## DATA SHOWN
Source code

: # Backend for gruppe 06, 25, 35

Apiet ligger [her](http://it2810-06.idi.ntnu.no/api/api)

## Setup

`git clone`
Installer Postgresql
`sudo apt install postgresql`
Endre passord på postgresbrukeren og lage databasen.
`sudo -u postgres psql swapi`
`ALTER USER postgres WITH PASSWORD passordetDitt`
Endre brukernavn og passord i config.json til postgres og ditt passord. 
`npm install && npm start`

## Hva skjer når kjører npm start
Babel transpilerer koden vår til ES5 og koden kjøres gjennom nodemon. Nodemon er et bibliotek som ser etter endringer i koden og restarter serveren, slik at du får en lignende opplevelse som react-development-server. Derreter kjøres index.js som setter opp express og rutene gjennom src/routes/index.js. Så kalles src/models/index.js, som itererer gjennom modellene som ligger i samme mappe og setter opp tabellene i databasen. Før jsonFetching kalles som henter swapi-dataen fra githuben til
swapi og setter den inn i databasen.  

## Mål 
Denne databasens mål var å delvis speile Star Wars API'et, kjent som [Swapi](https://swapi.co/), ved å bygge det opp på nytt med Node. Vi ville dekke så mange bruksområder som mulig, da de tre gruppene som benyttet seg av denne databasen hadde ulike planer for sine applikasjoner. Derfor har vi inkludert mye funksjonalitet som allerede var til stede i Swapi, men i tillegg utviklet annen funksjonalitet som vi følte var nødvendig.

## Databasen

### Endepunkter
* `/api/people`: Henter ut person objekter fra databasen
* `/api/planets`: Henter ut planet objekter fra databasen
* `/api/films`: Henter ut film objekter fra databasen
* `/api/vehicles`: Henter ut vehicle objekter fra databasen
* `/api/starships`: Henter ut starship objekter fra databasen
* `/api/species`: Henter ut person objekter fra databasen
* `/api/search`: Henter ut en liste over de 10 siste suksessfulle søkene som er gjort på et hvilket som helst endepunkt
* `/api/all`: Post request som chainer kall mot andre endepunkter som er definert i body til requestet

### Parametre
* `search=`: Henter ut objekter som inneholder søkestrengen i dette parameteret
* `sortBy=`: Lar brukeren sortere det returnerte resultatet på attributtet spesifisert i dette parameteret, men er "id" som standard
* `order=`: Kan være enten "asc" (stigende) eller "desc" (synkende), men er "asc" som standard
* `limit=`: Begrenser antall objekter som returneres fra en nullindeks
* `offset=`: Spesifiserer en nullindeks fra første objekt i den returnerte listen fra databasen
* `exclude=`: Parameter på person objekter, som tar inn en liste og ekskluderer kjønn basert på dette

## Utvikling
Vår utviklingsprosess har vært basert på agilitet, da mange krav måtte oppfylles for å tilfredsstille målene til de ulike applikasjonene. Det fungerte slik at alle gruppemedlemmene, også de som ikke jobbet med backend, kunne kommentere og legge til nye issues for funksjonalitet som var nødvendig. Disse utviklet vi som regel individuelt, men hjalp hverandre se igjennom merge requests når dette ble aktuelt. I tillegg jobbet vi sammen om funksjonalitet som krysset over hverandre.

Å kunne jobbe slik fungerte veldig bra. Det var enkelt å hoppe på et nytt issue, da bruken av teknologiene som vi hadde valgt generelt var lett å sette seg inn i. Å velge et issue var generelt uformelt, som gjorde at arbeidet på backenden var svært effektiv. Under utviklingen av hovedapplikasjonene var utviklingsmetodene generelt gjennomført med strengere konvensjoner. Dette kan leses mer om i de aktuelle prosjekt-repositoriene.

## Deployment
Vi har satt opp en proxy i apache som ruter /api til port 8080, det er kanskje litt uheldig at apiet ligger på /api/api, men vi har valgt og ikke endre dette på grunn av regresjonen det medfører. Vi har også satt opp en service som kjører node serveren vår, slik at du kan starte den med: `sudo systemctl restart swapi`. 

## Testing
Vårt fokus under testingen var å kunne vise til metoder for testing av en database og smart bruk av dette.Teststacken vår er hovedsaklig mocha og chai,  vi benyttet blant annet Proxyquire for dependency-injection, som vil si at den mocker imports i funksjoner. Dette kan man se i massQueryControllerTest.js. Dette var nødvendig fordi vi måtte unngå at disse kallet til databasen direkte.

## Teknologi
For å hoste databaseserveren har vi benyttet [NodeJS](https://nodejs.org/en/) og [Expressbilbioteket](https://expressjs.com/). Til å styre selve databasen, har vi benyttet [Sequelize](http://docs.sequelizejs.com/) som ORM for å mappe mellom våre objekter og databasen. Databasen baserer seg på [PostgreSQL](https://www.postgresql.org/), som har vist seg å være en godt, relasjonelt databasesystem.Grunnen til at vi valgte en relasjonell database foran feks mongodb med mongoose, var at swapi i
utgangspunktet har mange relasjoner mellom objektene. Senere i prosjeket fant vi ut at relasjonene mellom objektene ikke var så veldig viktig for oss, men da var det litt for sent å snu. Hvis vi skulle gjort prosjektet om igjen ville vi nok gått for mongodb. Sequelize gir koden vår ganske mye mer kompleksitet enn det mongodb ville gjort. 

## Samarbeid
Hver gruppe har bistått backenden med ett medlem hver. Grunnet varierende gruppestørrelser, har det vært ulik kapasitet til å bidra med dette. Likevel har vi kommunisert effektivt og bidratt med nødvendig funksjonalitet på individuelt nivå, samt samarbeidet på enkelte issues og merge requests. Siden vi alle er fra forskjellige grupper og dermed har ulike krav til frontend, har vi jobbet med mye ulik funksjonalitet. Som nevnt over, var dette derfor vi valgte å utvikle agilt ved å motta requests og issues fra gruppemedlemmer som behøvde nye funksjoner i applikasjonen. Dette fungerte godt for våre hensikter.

## YOUR ASSIGNMENT
Print out the whole listing exactly as it appears.

## THE ANSWER
Source code

: # Backend for gruppe 06, 25, 35

Apiet ligger [her](http://it2810-06.idi.ntnu.no/api/api)

## Setup

`git clone`
Installer Postgresql
`sudo apt install postgresql`
Endre passord på postgresbrukeren og lage databasen.
`sudo -u postgres psql swapi`
`ALTER USER postgres WITH PASSWORD passordetDitt`
Endre brukernavn og passord i config.json til postgres og ditt passord. 
`npm install && npm start`

## Hva skjer når kjører npm start
Babel transpilerer koden vår til ES5 og koden kjøres gjennom nodemon. Nodemon er et bibliotek som ser etter endringer i koden og restarter serveren, slik at du får en lignende opplevelse som react-development-server. Derreter kjøres index.js som setter opp express og rutene gjennom src/routes/index.js. Så kalles src/models/index.js, som itererer gjennom modellene som ligger i samme mappe og setter opp tabellene i databasen. Før jsonFetching kalles som henter swapi-dataen fra githuben til
swapi og setter den inn i databasen.  

## Mål 
Denne databasens mål var å delvis speile Star Wars API'et, kjent som [Swapi](https://swapi.co/), ved å bygge det opp på nytt med Node. Vi ville dekke så mange bruksområder som mulig, da de tre gruppene som benyttet seg av denne databasen hadde ulike planer for sine applikasjoner. Derfor har vi inkludert mye funksjonalitet som allerede var til stede i Swapi, men i tillegg utviklet annen funksjonalitet som vi følte var nødvendig.

## Databasen

### Endepunkter
* `/api/people`: Henter ut person objekter fra databasen
* `/api/planets`: Henter ut planet objekter fra databasen
* `/api/films`: Henter ut film objekter fra databasen
* `/api/vehicles`: Henter ut vehicle objekter fra databasen
* `/api/starships`: Henter ut starship objekter fra databasen
* `/api/species`: Henter ut person objekter fra databasen
* `/api/search`: Henter ut en liste over de 10 siste suksessfulle søkene som er gjort på et hvilket som helst endepunkt
* `/api/all`: Post request som chainer kall mot andre endepunkter som er definert i body til requestet

### Parametre
* `search=`: Henter ut objekter som inneholder søkestrengen i dette parameteret
* `sortBy=`: Lar brukeren sortere det returnerte resultatet på attributtet spesifisert i dette parameteret, men er "id" som standard
* `order=`: Kan være enten "asc" (stigende) eller "desc" (synkende), men er "asc" som standard
* `limit=`: Begrenser antall objekter som returneres fra en nullindeks
* `offset=`: Spesifiserer en nullindeks fra første objekt i den returnerte listen fra databasen
* `exclude=`: Parameter på person objekter, som tar inn en liste og ekskluderer kjønn basert på dette

## Utvikling
Vår utviklingsprosess har vært basert på agilitet, da mange krav måtte oppfylles for å tilfredsstille målene til de ulike applikasjonene. Det fungerte slik at alle gruppemedlemmene, også de som ikke jobbet med backend, kunne kommentere og legge til nye issues for funksjonalitet som var nødvendig. Disse utviklet vi som regel individuelt, men hjalp hverandre se igjennom merge requests når dette ble aktuelt. I tillegg jobbet vi sammen om funksjonalitet som krysset over hverandre.

Å kunne jobbe slik fungerte veldig bra. Det var enkelt å hoppe på et nytt issue, da bruken av teknologiene som vi hadde valgt generelt var lett å sette seg inn i. Å velge et issue var generelt uformelt, som gjorde at arbeidet på backenden var svært effektiv. Under utviklingen av hovedapplikasjonene var utviklingsmetodene generelt gjennomført med strengere konvensjoner. Dette kan leses mer om i de aktuelle prosjekt-repositoriene.

## Deployment
Vi har satt opp en proxy i apache som ruter /api til port 8080, det er kanskje litt uheldig at apiet ligger på /api/api, men vi har valgt og ikke endre dette på grunn av regresjonen det medfører. Vi har også satt opp en service som kjører node serveren vår, slik at du kan starte den med: `sudo systemctl restart swapi`. 

## Testing
Vårt fokus under testingen var å kunne vise til metoder for testing av en database og smart bruk av dette.Teststacken vår er hovedsaklig mocha og chai,  vi benyttet blant annet Proxyquire for dependency-injection, som vil si at den mocker imports i funksjoner. Dette kan man se i massQueryControllerTest.js. Dette var nødvendig fordi vi måtte unngå at disse kallet til databasen direkte.

## Teknologi
For å hoste databaseserveren har vi benyttet [NodeJS](https://nodejs.org/en/) og [Expressbilbioteket](https://expressjs.com/). Til å styre selve databasen, har vi benyttet [Sequelize](http://docs.sequelizejs.com/) som ORM for å mappe mellom våre objekter og databasen. Databasen baserer seg på [PostgreSQL](https://www.postgresql.org/), som har vist seg å være en godt, relasjonelt databasesystem.Grunnen til at vi valgte en relasjonell database foran feks mongodb med mongoose, var at swapi i
utgangspunktet har mange relasjoner mellom objektene. Senere i prosjeket fant vi ut at relasjonene mellom objektene ikke var så veldig viktig for oss, men da var det litt for sent å snu. Hvis vi skulle gjort prosjektet om igjen ville vi nok gått for mongodb. Sequelize gir koden vår ganske mye mer kompleksitet enn det mongodb ville gjort. 

## Samarbeid
Hver gruppe har bistått backenden med ett medlem hver. Grunnet varierende gruppestørrelser, har det vært ulik kapasitet til å bidra med dette. Likevel har vi kommunisert effektivt og bidratt med nødvendig funksjonalitet på individuelt nivå, samt samarbeidet på enkelte issues og merge requests. Siden vi alle er fra forskjellige grupper og dermed har ulike krav til frontend, har vi jobbet med mye ulik funksjonalitet. Som nevnt over, var dette derfor vi valgte å utvikle agilt ved å motta requests og issues fra gruppemedlemmer som behøvde nye funksjoner i applikasjonen. Dette fungerte godt for våre hensikter.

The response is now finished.